Wardah Cari Konsumen Baru Lewat Dewi Sandra

0
828

Harianjogja.com, JOGJA — Wardah sebagai salah satu brand kosmetik di Indonesia memiliki strategi khusus untuk meningkatkan jumlah konsumen. Strategi tersebut yakni dengan melibatkan fans dari brand ambassador Wardah, salah satunya Dewi Sandra.

Seperti yang dilakukan Warda pada Minggu (22/5/2016), Wardah yang bekerja sama dengan Dewi Sandra Management mengundang para fans untuk datang ke Ling-Lung Cafe, Sleman.

Bisnis Development Wardah Distribution Center Jogja Dina Nilam Wulandari mengatakan, acara Temu Dewi Sandra tersebut diselenggarakan dalam rangka ulang tahun Dewi Sandra ke-36 yang jatuh pada 3 April lalu. Selain temu fans, acara juga dilengkapi dengan kegiatan sosial di panti asuhan.

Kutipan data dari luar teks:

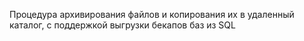 Процедура архивирования файлов и копирования их в удаленный каталог, с поддержкой выгрузки бекапов баз из SQL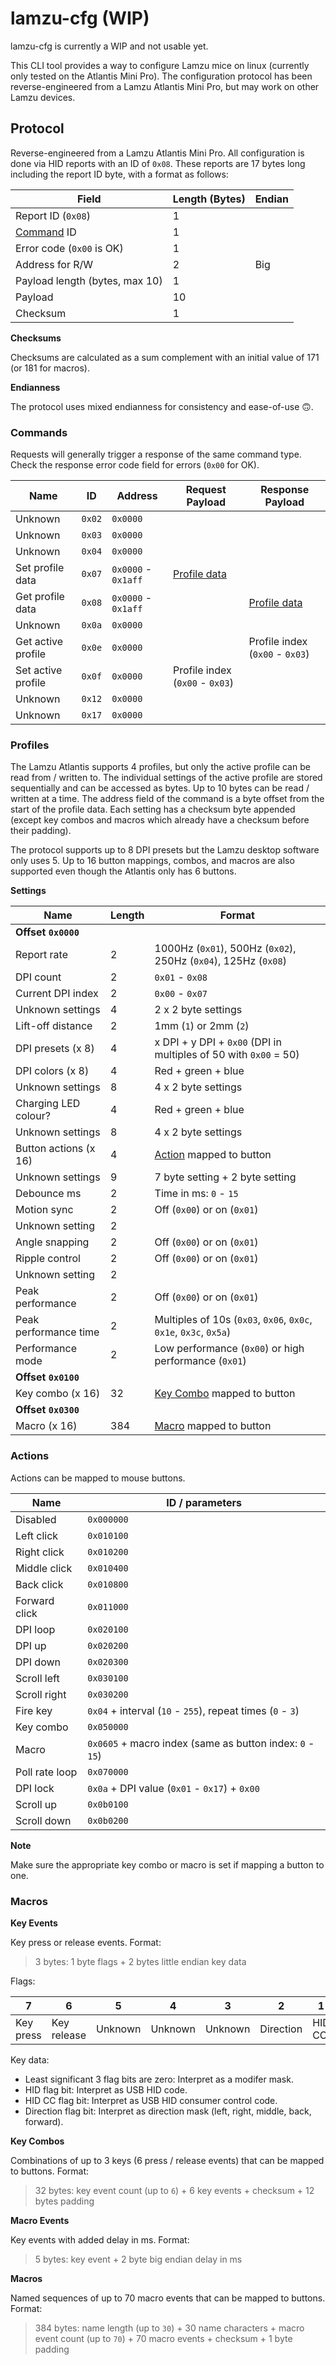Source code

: # lamzu-cfg (WIP)

lamzu-cfg is currently a WIP and not usable yet.

This CLI tool provides a way to configure Lamzu mice on linux (currently only
tested on the Atlantis Mini Pro). The configuration protocol has been
reverse-engineered from a Lamzu Atlantis Mini Pro, but may work on other Lamzu
devices.


## Protocol

Reverse-engineered from a Lamzu Atlantis Mini Pro. All configuration is done via
HID reports with an ID of `0x08`. These reports are 17 bytes long including the
report ID byte, with a format as follows:

|Field                         |Length (Bytes)|Endian|
|------------------------------|--------------|------|
|Report ID (`0x08`)            |1             |      |
|[Command](#commands) ID       |1             |      |
|Error code (`0x00` is OK)     |1             |      |
|Address for R/W               |2             |Big   |
|Payload length (bytes, max 10)|1             |      |
|Payload                       |10            |      |
|Checksum                      |1             |      |

**Checksums**

Checksums are calculated as a sum complement with an initial value of 171 (or
181 for macros).

**Endianness**

The protocol uses mixed endianness for consistency and ease-of-use
🙃.


### Commands

Requests will generally trigger a response of the same command type. Check the
response error code field for errors (`0x00` for OK).

|Name              |ID    |Address            |Request Payload                |Response Payload               |
|------------------|------|-------------------|-------------------------------|-------------------------------|
|Unknown           |`0x02`|`0x0000`           |                               |                               |
|Unknown           |`0x03`|`0x0000`           |                               |                               |
|Unknown           |`0x04`|`0x0000`           |                               |                               |
|Set profile data  |`0x07`|`0x0000` - `0x1aff`|[Profile data](#profiles)      |                               |
|Get profile data  |`0x08`|`0x0000` - `0x1aff`|                               |[Profile data](#profiles)      |
|Unknown           |`0x0a`|`0x0000`           |                               |                               |
|Get active profile|`0x0e`|`0x0000`           |                               |Profile index (`0x00` - `0x03`)|
|Set active profile|`0x0f`|`0x0000`           |Profile index (`0x00` - `0x03`)|                               |
|Unknown           |`0x12`|`0x0000`           |                               |                               |
|Unknown           |`0x17`|`0x0000`           |                               |                               |


### Profiles

The Lamzu Atlantis supports 4 profiles, but only the active profile can be read
from / written to. The individual settings of the active profile are stored
sequentially and can be accessed as bytes. Up to 10 bytes can be read / written
at a time. The address field of the command is a byte offset from the start of
the profile data. Each setting has a checksum byte appended (except key combos
and macros which already have a checksum before their padding).

The protocol supports up to 8 DPI presets but the Lamzu desktop software only
uses 5. Up to 16 button mappings, combos, and macros are also supported even
though the Atlantis only has 6 buttons.

**Settings**

|Name                 |Length|Format                                                           |
|---------------------|------|-----------------------------------------------------------------|
|**Offset `0x0000`**  |      |                                                                 |
|Report rate          |2     |1000Hz (`0x01`), 500Hz (`0x02`), 250Hz (`0x04`), 125Hz (`0x08`)  |
|DPI count            |2     |`0x01` - `0x08`                                                  |
|Current DPI index    |2     |`0x00` - `0x07`                                                  |
|Unknown settings     |4     |2 x 2 byte settings                                              |
|Lift-off distance    |2     |1mm (`1`) or 2mm (`2`)                                     |
|DPI presets (x 8)    |4     |x DPI + y DPI + `0x00` (DPI in multiples of 50 with `0x00` = 50) |
|DPI colors (x 8)     |4     |Red + green + blue                                               |
|Unknown settings     |8     |4 x 2 byte settings                                              |
|Charging LED colour? |4     |Red + green + blue                                               |
|Unknown settings     |8     |4 x 2 byte settings                                              |
|Button actions (x 16)|4     |[Action](#actions) mapped to button                              |
|Unknown settings     |9     |7 byte setting + 2 byte setting                                  |
|Debounce ms          |2     |Time in ms: `0` - `15`                                      |
|Motion sync          |2     |Off (`0x00`) or on (`0x01`)                                      |
|Unknown setting      |2     |                                                                 |
|Angle snapping       |2     |Off (`0x00`) or on (`0x01`)                                      |
|Ripple control       |2     |Off (`0x00`) or on (`0x01`)                                      |
|Unknown setting      |2     |                                                                 |
|Peak performance     |2     |Off (`0x00`) or on (`0x01`)                                      |
|Peak performance time|2     |Multiples of 10s (`0x03`, `0x06`, `0x0c`, `0x1e`, `0x3c`, `0x5a`)|
|Performance mode     |2     |Low performance (`0x00`) or high performance (`0x01`)            |
|**Offset `0x0100`**  |      |                                                                 |
|Key combo (x 16)     |32    |[Key Combo](#macros) mapped to button                            |
|**Offset `0x0300`**  |      |                                                                 |
|Macro (x 16)         |384   |[Macro](#macros) mapped to button                                |


### Actions

Actions can be mapped to mouse buttons.

|Name          |ID / parameters                                           |
|--------------|----------------------------------------------------------|
|Disabled      |`0x000000`                                                |
|Left click    |`0x010100`                                                |
|Right click   |`0x010200`                                                |
|Middle click  |`0x010400`                                                |
|Back click    |`0x010800`                                                |
|Forward click |`0x011000`                                                |
|DPI loop      |`0x020100`                                                |
|DPI up        |`0x020200`                                                |
|DPI down      |`0x020300`                                                |
|Scroll left   |`0x030100`                                                |
|Scroll right  |`0x030200`                                                |
|Fire key      |`0x04` + interval (`10` - `255`), repeat times (`0` - `3`)|
|Key combo     |`0x050000`                                                |
|Macro         |`0x0605` + macro index (same as button index: `0` - `15`) |
|Poll rate loop|`0x070000`                                                |
|DPI lock      |`0x0a` + DPI value (`0x01` - `0x17`) + `0x00`             |
|Scroll up     |`0x0b0100`                                                |
|Scroll down   |`0x0b0200`                                                |

**Note**

Make sure the appropriate key combo or macro is set if mapping a button to one.


### Macros

**Key Events**

Key press or release events. Format:

> 3 bytes: 1 byte flags + 2 bytes little endian key data

Flags:

|7        |6          |5      |4      |3      |2        |1     |0  |
|---------|-----------|-------|-------|-------|---------|------|---|
|Key press|Key release|Unknown|Unknown|Unknown|Direction|HID CC|HID|

Key data:

- Least significant 3 flag bits are zero: Interpret as a modifer mask.
- HID flag bit: Interpret as USB HID code.
- HID CC flag bit: Interpret as USB HID consumer control code.
- Direction flag bit: Interpret as direction mask (left, right, middle, back, forward).

**Key Combos**

Combinations of up to 3 keys (6 press / release events) that can be mapped to
buttons. Format:

> 32 bytes: key event count (up to `6`) + 6 key events + checksum + 12 bytes padding

**Macro Events**

Key events with added delay in ms. Format:

> 5 bytes: key event + 2 byte big endian delay in ms

**Macros**

Named sequences of up to 70 macro events that can be mapped to buttons. Format:

> 384 bytes: name length (up to `30`) + 30 name characters + macro event count (up to `70`) + 70 macro events + checksum + 1 byte padding
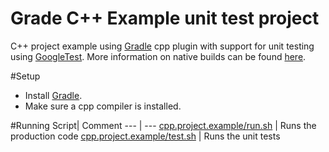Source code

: Grade C++ Example unit test project
==================

C++ project example using [Gradle](http://www.gradle.org) cpp plugin with support for unit testing using [GoogleTest](https://code.google.com/p/googletest/). More information on native builds can be found [here](http://www.gradle.org/docs/current/userguide/nativeBinaries.html).

#Setup
- Install [Gradle](http://www.gradle.org).
- Make sure a cpp compiler is installed.

#Running
Script| Comment
--- | ---
[cpp.project.example/run.sh](cpp.project.example/run.sh) | Runs the production code
[cpp.project.example/test.sh](cpp.project.example/run.sh) | Runs the unit tests

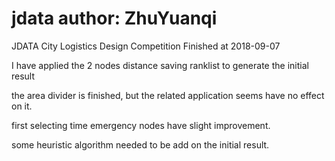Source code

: # jdata author: ZhuYuanqi
JDATA City Logistics Design Competition
Finished at 2018-09-07

I have applied the 2 nodes distance saving ranklist to generate the initial result

the area divider is finished, but the related application seems have no effect on it.

first selecting time emergency nodes have slight improvement.

some heuristic algorithm needed to be add on the initial result.
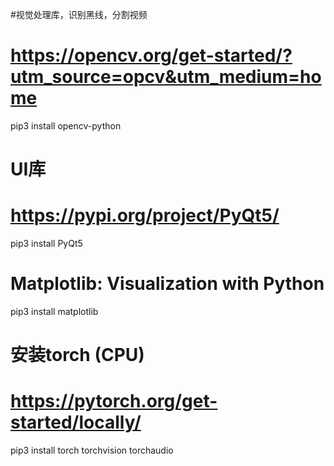 #视觉处理库，识别黑线，分割视频
# https://opencv.org/get-started/?utm_source=opcv&utm_medium=home
pip3 install opencv-python
# UI库
# https://pypi.org/project/PyQt5/
pip3 install PyQt5
# Matplotlib: Visualization with Python
pip3 install matplotlib
# 安装torch (CPU)
# https://pytorch.org/get-started/locally/
pip3 install torch torchvision torchaudio
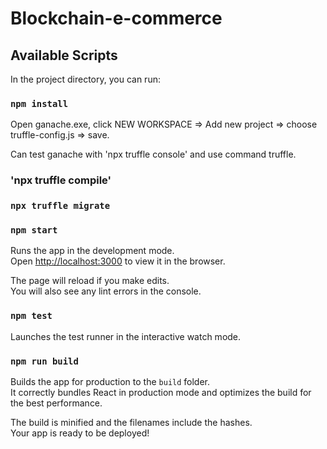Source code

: # Blockchain-e-commerce
## Available Scripts

In the project directory, you can run:
### `npm install`

Open ganache.exe, click NEW WORKSPACE => Add new project => choose truffle-config.js => save.

Can test ganache with 'npx truffle console' and use command truffle. 

### 'npx truffle compile'

### `npx truffle migrate`

### `npm start`

Runs the app in the development mode.<br />
Open [http://localhost:3000](http://localhost:3000) to view it in the browser.

The page will reload if you make edits.<br />
You will also see any lint errors in the console.

### `npm test`

Launches the test runner in the interactive watch mode.<br />

### `npm run build`

Builds the app for production to the `build` folder.<br />
It correctly bundles React in production mode and optimizes the build for the best performance.

The build is minified and the filenames include the hashes.<br />
Your app is ready to be deployed!

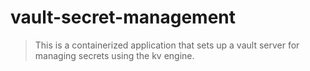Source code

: # vault-secret-management
> This is a containerized application that sets up a vault server for managing secrets using the kv engine.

“Kita konsep semacam fans gathering sehingga pertemuannya lebih intim. Nah, keuntungannya akan terjadi awaraness antara fans dengan Wardah. Kita bentuk customer baru dalam acara ini,” kata Dina, Minggu.

Menurutnya strategi pemasaran seperti ini akan lebih efektif menjaring konsumen baru dibandingkan hanya dengan promosi-promosi atau pameran karena pada saat fans gathering, mereka juga akan dikenalkan dengan produk-produk Wardah.

Dalam kegiatan ini, selain menyumbang dana, Dewi Sandra juga akan memberi bantuan berupa buku tulis kepada panti Asuhan Yatim Putri Islam di Jl. Pramuka. Ratusan buku tersebut merupakan sumbangan dari para fans Dewi Sandra.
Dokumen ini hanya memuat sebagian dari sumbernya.